• **What you will do**
Give the number of lines below that contain the string "Tumbleweed", and no other text.

##### Input records #####

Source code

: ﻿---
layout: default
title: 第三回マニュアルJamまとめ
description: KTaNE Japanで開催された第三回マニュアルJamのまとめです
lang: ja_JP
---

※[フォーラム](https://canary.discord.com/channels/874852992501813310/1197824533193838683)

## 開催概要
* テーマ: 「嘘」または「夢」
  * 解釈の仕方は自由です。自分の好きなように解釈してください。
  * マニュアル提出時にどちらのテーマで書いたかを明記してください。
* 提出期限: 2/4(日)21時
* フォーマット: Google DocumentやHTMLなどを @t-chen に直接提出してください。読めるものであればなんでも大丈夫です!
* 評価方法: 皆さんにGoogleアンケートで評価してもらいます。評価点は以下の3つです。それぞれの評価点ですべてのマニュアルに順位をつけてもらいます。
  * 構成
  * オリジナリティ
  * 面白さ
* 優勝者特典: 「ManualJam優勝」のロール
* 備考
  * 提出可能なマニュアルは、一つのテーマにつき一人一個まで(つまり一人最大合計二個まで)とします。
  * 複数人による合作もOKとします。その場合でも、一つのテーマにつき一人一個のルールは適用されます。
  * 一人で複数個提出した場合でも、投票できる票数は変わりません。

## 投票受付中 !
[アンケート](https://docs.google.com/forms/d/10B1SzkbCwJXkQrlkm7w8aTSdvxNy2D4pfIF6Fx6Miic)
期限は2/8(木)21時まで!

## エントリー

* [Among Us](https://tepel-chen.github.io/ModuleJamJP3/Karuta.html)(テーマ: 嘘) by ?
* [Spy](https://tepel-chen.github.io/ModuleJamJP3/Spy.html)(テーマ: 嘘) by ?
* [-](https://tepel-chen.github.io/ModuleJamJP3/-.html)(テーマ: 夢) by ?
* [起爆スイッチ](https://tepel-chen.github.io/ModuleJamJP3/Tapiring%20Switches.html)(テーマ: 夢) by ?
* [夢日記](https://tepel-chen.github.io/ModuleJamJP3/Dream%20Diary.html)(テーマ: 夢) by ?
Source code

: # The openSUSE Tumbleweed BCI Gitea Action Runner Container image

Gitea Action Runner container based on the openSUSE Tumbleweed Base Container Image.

#####

• **Problem solution**
2